INFORMATION SHOWN:
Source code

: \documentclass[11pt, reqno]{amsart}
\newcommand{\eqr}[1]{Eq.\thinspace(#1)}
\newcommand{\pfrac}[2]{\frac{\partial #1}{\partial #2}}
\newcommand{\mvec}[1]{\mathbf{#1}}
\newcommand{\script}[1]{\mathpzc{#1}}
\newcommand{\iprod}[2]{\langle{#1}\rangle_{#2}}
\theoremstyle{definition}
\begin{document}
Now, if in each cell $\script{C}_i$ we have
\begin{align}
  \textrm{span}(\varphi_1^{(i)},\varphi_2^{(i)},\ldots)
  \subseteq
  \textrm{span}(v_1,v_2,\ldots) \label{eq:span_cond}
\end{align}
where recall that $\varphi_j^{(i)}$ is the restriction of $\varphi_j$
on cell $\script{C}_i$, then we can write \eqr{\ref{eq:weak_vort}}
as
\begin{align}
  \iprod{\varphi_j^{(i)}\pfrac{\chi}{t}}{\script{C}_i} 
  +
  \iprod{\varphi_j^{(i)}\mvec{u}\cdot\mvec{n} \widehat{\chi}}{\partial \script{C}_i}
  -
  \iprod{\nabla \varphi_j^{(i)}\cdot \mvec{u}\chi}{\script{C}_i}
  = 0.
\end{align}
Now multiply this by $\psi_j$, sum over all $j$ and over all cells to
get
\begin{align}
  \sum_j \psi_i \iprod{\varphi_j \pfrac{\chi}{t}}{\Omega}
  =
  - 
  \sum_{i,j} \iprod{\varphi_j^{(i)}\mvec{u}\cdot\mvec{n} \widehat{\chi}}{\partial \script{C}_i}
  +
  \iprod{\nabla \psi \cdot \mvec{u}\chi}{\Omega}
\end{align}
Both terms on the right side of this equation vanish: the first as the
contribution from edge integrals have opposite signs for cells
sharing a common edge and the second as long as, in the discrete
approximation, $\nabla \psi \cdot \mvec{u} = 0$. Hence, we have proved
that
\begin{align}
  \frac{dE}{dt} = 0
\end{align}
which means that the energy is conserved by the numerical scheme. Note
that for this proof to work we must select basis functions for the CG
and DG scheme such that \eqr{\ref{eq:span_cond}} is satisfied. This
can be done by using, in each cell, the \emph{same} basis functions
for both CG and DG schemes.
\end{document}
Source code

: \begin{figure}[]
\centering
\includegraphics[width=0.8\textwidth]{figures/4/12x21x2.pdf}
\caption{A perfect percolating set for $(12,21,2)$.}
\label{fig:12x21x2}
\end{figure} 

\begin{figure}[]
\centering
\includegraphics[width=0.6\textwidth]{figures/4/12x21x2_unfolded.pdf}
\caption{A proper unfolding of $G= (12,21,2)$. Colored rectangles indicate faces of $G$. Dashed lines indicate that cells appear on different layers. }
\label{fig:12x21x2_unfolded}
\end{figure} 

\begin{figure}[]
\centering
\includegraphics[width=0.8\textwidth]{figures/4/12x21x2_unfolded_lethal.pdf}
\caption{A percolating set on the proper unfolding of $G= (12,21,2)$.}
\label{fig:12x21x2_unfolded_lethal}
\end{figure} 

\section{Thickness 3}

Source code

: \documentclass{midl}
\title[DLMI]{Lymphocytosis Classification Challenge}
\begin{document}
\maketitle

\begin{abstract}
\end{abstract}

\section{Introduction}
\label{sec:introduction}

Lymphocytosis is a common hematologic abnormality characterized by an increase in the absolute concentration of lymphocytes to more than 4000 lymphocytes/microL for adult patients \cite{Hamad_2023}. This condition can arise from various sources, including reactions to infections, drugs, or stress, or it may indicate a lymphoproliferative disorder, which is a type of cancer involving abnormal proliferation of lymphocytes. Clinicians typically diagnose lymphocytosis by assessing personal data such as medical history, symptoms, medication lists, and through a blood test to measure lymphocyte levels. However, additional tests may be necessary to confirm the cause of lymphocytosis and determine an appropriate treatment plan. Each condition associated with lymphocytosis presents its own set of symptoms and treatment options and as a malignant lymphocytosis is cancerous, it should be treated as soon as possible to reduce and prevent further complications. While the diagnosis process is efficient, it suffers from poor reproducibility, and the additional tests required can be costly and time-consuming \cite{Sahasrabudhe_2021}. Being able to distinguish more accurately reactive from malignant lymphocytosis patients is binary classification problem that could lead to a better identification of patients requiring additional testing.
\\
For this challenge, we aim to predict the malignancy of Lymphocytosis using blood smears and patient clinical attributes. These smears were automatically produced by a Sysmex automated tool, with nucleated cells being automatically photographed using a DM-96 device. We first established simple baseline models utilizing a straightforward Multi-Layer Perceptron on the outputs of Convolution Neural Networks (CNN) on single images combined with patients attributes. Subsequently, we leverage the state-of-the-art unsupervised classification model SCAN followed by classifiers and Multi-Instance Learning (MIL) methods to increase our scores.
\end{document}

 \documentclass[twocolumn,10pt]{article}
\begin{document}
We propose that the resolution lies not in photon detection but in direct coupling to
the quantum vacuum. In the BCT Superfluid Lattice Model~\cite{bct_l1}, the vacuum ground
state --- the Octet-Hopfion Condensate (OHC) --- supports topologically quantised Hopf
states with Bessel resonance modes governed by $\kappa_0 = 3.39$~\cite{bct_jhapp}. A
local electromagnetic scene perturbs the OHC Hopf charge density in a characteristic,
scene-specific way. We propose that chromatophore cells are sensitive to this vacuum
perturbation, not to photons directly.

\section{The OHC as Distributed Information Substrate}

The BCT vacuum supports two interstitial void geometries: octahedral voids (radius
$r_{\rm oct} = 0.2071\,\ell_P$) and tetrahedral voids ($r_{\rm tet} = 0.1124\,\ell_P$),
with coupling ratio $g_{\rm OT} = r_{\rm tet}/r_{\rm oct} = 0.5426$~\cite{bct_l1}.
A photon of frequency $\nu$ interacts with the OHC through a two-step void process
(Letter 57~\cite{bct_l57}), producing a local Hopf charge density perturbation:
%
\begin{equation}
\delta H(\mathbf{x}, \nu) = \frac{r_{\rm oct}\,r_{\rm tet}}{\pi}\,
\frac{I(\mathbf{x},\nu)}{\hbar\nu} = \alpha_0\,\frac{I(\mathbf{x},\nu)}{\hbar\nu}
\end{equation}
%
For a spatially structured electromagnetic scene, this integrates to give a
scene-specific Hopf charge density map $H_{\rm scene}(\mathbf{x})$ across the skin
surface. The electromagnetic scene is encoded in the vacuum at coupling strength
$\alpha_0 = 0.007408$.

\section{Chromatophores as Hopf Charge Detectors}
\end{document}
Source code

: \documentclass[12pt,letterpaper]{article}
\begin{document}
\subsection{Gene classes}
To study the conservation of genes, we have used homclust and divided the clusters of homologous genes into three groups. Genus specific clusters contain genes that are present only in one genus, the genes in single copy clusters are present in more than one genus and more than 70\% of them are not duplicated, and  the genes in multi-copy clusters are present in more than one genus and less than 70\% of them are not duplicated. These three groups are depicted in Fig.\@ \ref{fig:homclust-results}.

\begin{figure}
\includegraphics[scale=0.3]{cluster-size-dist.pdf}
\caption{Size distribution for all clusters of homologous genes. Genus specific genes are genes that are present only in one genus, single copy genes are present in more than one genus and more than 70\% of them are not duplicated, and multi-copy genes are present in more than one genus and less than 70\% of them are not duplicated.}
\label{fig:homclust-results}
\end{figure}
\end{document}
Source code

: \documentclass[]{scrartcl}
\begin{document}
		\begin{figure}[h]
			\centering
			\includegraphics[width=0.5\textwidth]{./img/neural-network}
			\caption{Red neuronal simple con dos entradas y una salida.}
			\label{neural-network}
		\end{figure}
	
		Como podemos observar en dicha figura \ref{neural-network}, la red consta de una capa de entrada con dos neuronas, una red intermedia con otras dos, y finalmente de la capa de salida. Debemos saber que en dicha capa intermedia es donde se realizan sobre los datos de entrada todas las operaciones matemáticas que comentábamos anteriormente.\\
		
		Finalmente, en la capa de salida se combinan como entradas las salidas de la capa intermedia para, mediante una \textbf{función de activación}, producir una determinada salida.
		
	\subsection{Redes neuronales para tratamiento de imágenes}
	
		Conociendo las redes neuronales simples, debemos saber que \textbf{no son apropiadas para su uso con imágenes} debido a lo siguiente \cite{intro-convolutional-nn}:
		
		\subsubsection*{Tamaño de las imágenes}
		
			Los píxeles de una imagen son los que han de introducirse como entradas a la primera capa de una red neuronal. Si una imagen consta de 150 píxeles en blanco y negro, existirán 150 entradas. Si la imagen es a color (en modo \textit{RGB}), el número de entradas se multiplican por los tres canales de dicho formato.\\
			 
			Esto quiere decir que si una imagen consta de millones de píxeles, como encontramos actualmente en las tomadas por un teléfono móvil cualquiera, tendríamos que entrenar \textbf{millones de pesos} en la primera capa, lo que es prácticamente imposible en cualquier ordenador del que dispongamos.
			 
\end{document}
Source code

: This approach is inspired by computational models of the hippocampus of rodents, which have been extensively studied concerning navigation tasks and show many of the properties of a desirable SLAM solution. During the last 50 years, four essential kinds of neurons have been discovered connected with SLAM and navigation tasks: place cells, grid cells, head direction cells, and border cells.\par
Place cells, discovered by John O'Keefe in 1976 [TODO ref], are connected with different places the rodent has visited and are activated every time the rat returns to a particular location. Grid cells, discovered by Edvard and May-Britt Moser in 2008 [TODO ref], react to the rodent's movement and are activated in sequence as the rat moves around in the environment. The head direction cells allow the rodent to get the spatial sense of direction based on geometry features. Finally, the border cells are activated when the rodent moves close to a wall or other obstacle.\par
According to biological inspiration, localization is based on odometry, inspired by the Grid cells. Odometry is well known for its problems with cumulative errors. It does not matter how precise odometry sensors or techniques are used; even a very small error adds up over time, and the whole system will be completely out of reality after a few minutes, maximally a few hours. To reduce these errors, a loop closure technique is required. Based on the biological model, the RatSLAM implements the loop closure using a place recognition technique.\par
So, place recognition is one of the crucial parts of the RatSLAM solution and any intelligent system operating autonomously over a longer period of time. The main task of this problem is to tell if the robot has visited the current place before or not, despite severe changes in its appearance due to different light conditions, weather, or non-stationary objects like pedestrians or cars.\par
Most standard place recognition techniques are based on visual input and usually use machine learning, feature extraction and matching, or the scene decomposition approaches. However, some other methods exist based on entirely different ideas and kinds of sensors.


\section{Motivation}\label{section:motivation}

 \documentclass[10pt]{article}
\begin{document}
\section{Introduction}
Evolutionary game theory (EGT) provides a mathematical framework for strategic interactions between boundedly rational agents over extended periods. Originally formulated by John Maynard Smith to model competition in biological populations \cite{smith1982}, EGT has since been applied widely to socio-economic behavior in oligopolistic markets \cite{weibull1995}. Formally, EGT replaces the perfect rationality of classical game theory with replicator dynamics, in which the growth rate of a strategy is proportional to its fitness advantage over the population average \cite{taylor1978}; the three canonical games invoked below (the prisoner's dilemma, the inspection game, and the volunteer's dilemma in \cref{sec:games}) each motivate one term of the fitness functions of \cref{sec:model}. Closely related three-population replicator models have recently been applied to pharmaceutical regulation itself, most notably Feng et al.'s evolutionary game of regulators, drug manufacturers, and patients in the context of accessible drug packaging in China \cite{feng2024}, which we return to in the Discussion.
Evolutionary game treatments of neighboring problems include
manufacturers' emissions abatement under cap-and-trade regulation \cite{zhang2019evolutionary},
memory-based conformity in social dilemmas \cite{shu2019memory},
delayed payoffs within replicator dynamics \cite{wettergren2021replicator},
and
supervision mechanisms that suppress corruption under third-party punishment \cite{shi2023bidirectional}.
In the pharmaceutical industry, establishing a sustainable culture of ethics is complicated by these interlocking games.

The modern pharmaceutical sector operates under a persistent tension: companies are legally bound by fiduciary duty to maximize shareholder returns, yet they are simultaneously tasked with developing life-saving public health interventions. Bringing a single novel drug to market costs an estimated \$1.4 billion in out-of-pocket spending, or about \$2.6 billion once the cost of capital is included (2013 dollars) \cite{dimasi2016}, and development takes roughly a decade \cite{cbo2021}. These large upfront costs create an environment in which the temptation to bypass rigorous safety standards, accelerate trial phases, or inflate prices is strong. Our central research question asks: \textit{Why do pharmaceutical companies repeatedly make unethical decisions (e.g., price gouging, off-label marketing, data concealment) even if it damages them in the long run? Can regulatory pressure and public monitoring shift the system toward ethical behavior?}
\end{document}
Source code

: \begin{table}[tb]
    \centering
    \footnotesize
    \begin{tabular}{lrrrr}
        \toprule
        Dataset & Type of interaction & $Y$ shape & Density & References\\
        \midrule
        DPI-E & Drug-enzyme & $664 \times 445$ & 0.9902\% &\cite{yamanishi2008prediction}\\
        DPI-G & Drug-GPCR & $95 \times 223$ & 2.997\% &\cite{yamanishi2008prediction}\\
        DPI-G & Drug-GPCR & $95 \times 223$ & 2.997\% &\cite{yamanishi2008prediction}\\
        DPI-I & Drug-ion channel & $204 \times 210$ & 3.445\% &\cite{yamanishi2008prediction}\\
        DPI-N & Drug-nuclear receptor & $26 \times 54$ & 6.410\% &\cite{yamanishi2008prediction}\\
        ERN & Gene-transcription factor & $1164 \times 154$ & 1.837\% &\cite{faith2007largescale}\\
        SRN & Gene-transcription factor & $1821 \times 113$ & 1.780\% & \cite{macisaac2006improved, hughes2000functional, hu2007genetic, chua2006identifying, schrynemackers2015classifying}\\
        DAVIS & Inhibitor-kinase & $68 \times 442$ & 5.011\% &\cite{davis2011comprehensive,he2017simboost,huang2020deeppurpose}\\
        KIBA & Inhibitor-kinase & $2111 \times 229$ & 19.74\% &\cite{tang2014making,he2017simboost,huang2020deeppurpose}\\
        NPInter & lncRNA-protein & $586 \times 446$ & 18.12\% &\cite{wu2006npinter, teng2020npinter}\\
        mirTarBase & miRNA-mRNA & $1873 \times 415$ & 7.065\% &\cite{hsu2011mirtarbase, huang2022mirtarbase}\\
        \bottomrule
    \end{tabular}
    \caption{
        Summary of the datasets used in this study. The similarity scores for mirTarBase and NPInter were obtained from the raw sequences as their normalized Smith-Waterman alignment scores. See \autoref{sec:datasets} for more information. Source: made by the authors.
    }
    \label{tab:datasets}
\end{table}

TASK DIRECTIONS:
Both end lines included, restate word for word the lines above from the line with "DPI-E & Drug-enzyme" to the line with "KIBA & Inhibitor-kinase", and nothing else.

RESULT:
        DPI-E & Drug-enzyme & $664 \times 445$ & 0.9902\% &\cite{yamanishi2008prediction}\\
        DPI-G & Drug-GPCR & $95 \times 223$ & 2.997\% &\cite{yamanishi2008prediction}\\
        DPI-G & Drug-GPCR & $95 \times 223$ & 2.997\% &\cite{yamanishi2008prediction}\\
        DPI-I & Drug-ion channel & $204 \times 210$ & 3.445\% &\cite{yamanishi2008prediction}\\
        DPI-N & Drug-nuclear receptor & $26 \times 54$ & 6.410\% &\cite{yamanishi2008prediction}\\
        ERN & Gene-transcription factor & $1164 \times 154$ & 1.837\% &\cite{faith2007largescale}\\
        SRN & Gene-transcription factor & $1821 \times 113$ & 1.780\% & \cite{macisaac2006improved, hughes2000functional, hu2007genetic, chua2006identifying, schrynemackers2015classifying}\\
        DAVIS & Inhibitor-kinase & $68 \times 442$ & 5.011\% &\cite{davis2011comprehensive,he2017simboost,huang2020deeppurpose}\\
        KIBA & Inhibitor-kinase & $2111 \times 229$ & 19.74\% &\cite{tang2014making,he2017simboost,huang2020deeppurpose}\\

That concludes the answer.